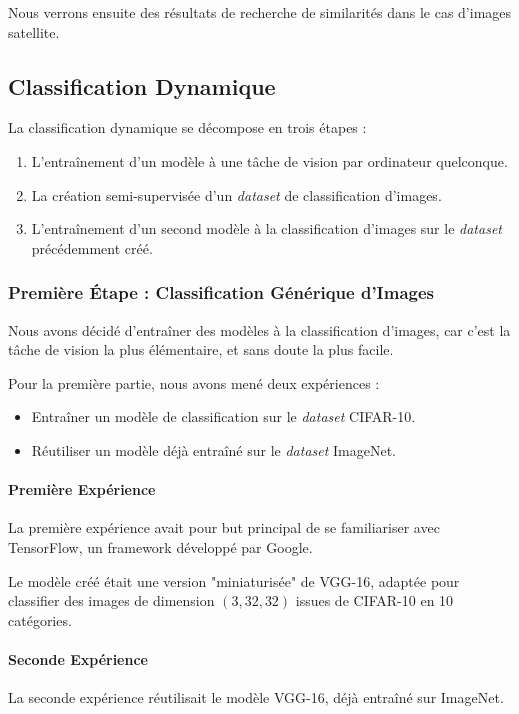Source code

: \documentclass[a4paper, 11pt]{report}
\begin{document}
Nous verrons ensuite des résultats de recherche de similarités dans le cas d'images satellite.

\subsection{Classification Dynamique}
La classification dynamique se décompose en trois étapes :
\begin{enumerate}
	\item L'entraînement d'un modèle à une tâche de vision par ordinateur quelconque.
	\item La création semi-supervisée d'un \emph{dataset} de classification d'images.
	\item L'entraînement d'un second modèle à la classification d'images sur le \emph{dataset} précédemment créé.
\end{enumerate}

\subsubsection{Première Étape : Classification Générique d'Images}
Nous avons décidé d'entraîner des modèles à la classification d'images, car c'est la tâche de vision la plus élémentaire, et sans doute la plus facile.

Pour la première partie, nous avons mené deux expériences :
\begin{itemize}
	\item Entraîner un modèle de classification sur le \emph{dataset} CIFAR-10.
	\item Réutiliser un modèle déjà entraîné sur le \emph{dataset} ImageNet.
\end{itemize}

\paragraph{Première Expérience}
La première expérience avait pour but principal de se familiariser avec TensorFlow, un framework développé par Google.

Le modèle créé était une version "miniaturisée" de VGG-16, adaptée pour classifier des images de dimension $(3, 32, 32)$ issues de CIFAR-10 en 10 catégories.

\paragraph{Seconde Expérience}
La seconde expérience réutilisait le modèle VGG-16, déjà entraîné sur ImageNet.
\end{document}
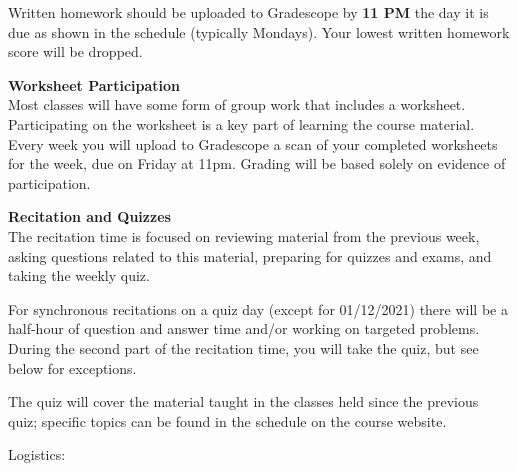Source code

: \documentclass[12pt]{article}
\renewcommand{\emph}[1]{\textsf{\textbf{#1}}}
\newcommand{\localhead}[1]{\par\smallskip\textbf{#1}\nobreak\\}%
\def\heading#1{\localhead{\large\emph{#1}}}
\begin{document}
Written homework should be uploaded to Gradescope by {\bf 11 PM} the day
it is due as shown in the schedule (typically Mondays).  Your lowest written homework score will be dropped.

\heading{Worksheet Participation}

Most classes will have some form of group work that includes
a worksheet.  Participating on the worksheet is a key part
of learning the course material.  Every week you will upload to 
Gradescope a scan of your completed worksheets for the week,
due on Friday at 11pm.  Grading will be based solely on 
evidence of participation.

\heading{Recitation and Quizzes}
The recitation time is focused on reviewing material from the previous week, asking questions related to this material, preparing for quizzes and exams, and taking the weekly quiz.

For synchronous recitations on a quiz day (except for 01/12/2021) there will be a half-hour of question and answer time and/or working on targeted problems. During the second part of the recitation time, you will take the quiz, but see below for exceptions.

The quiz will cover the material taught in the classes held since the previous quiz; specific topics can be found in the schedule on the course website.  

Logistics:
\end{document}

...

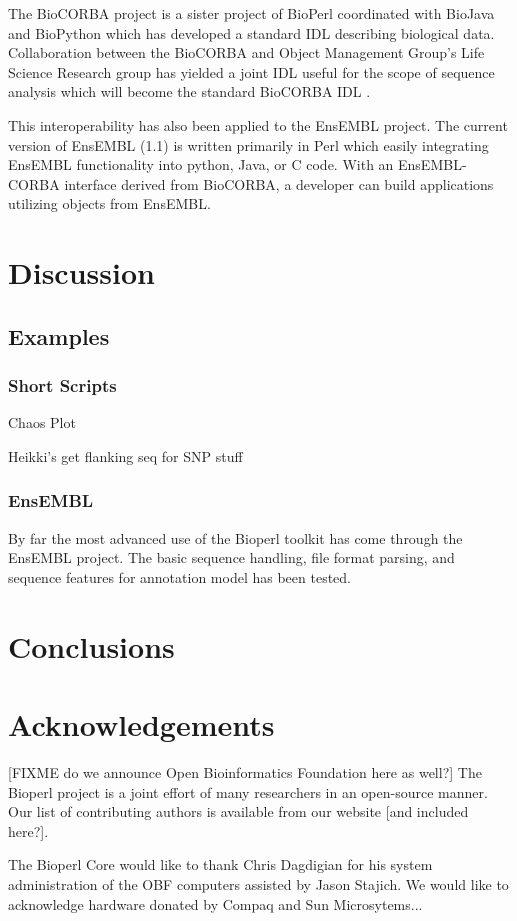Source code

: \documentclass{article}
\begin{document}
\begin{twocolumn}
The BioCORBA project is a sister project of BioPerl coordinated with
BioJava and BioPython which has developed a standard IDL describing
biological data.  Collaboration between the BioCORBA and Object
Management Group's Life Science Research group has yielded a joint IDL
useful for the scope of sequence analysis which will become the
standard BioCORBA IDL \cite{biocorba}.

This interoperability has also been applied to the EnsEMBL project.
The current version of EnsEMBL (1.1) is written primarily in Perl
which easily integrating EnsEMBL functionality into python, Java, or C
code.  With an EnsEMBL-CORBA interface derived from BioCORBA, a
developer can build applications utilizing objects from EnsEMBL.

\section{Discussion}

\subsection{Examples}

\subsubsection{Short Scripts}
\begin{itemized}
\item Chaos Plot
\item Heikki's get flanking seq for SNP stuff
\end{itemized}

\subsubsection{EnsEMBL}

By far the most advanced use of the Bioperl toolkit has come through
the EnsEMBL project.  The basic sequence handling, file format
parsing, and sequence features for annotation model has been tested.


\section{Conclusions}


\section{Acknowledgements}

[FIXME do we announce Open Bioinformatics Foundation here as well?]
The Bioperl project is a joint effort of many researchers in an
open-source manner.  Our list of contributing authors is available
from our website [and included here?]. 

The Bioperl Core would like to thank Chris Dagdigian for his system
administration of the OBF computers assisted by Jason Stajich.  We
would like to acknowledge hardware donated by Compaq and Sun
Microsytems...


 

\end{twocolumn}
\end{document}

:: Task instructions ::
Where the data above reaches the line holding "which easily integrating", begin printing, and stop after the line holding "authors is available". Each line must be reproduced exactly, with nothing else added.

:: Solution to this problem ::
which easily integrating EnsEMBL functionality into python, Java, or C
code.  With an EnsEMBL-CORBA interface derived from BioCORBA, a
developer can build applications utilizing objects from EnsEMBL.

\section{Discussion}

\subsection{Examples}

\subsubsection{Short Scripts}
\begin{itemized}
\item Chaos Plot
\item Heikki's get flanking seq for SNP stuff
\end{itemized}

\subsubsection{EnsEMBL}

By far the most advanced use of the Bioperl toolkit has come through
the EnsEMBL project.  The basic sequence handling, file format
parsing, and sequence features for annotation model has been tested.


\section{Conclusions}


\section{Acknowledgements}

[FIXME do we announce Open Bioinformatics Foundation here as well?]
The Bioperl project is a joint effort of many researchers in an
open-source manner.  Our list of contributing authors is available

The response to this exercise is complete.